Sono impugnabili in Cassazione:

- le sentenze pronunciate in grado di appello dal tribunale (in caso di appello avverso una sentenza del giudice di pace) o dalla Corte d’appello (in caso di appello contro una sentenza del tribunale);

- le sentenze pronunciate in unico grado dal giudice ordinario, ossia quelle nei cui confronti non è ammesso l’appello per la particolare struttura del giudizio (es.: sentenze che definiscono il giudizio di delibazione delle sentenze straniere) o perché l’appello è escluso per legge (Mandrioli). Tra le sentenze in unico grado vanno incluse le sentenze pronunciate secondo equità su richiesta delle parti (art. 114 c.p.c.);

- le sentenze appellabili del tribunale, se le parti sono d’accordo per omettere l’appello (art. 360, 2° comma, c.p.c.). Si tratta del cd. ricorso per saltum (o omisso medio), la cui previsione risponde a ragioni di economia processuale con riferimento alle cause consistenti in pure questioni di diritto, che come tali possono giustificare l’immediato controllo da parte della Cassazione e rendere superfluo l’esperimento dell’appello. L’art. 360, 2° comma, c.p.c. stabilisce che il ricorso per saltum può essere proposto soltanto per violazione o falsa applicazione di norme di diritto e dei contratti e accordi collettivi nazionali di lavoro. Tuttavia, dottrina e giurisprudenza ritengono che possa essere proposto anche per i motivi di cui ai nn. 1, 2 e 4 dello stesso art. 360 c.p.c.
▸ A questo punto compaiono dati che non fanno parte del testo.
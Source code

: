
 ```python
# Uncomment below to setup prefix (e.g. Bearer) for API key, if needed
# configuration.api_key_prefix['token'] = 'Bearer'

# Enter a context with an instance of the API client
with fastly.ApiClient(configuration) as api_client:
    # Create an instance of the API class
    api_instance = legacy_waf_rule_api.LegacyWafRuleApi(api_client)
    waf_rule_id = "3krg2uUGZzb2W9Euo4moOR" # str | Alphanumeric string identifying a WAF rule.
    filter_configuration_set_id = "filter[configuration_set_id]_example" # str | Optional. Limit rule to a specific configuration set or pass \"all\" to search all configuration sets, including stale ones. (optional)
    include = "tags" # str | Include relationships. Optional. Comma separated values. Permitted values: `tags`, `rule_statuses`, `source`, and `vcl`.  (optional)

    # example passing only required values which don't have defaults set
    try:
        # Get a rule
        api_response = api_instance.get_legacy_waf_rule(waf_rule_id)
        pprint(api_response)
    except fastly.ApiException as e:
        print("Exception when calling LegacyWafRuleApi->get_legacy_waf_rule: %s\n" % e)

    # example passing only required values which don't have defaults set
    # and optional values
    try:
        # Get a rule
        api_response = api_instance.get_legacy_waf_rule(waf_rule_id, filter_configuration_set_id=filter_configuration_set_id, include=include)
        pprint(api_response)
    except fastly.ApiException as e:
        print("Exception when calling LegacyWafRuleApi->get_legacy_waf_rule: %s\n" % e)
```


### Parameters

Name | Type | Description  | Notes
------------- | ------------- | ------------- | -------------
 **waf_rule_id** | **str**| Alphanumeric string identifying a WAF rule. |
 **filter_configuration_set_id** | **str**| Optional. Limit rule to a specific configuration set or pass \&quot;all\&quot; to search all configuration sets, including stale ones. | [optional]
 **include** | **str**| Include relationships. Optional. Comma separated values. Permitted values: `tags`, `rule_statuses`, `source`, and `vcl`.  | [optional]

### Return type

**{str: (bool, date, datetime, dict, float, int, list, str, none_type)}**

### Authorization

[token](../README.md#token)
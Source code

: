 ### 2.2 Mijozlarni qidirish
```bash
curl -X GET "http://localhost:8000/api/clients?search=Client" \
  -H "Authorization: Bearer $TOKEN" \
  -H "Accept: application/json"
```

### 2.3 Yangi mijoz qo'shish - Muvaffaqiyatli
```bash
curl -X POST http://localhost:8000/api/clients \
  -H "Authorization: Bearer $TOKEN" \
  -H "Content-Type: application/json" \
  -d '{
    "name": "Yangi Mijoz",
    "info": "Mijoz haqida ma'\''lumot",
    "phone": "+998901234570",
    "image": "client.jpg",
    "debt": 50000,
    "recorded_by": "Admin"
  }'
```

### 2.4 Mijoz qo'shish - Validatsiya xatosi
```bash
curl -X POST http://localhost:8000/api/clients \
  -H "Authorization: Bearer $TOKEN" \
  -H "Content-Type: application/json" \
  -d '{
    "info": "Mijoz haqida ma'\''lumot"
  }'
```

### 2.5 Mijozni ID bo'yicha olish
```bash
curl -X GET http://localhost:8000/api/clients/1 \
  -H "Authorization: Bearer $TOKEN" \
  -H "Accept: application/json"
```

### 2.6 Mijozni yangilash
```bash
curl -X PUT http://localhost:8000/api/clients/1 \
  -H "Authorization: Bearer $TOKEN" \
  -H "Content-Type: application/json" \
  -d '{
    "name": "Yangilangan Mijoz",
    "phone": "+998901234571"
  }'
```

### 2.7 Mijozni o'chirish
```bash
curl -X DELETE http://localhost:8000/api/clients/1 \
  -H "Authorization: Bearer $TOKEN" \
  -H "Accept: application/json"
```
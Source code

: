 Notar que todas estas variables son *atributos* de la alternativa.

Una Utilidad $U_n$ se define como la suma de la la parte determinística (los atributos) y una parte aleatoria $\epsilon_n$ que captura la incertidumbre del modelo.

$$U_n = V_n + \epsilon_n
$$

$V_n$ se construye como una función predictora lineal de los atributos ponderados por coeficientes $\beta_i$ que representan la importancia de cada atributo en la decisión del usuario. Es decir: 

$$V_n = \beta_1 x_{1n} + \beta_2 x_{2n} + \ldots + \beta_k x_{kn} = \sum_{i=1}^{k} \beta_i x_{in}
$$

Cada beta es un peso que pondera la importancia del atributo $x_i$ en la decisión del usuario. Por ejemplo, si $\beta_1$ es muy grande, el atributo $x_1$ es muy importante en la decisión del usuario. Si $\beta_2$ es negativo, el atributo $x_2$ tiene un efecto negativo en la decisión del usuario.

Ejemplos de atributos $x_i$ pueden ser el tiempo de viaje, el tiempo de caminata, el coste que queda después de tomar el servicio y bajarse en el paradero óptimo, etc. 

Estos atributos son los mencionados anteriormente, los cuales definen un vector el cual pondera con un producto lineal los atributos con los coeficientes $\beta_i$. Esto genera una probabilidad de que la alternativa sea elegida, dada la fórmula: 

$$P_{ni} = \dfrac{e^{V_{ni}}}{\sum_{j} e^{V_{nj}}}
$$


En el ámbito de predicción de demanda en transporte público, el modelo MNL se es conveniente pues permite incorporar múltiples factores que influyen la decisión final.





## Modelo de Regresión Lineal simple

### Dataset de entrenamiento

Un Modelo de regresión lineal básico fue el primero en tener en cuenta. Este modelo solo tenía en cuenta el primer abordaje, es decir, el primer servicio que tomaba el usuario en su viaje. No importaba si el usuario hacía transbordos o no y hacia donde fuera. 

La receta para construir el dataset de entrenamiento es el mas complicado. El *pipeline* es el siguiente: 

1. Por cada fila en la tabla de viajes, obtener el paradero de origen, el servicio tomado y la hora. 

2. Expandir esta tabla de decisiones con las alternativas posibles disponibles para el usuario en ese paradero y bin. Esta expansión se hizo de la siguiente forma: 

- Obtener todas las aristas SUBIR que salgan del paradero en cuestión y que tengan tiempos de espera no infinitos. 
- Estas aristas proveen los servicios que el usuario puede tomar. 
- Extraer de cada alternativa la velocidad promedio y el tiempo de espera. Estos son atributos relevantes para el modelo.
L’accordo per omettere l’appello deve essere stipulato personalmente dalle parti (o dai loro difensori muniti di procura speciale), dopo la pronuncia di primo grado e prima della scadenza del termine per proporre appello. Raggiunto l’accordo tra le parti, il ricorso deve essere proposto, secondo una prima tesi, nel termine di trenta giorni dalla notificazione della sentenza (art. 325, 1° comma, c.p.c.), mentre secondo altri deve essere proposto nel termine di sessanta giorni (art. 325, 2° comma, c.p.c.).

Il ricorso per saltum può essere proposto anche contro le sentenze pronunciate dal giudice di pace in controversie di valore superiore a ? 1.032, 91 (Frus).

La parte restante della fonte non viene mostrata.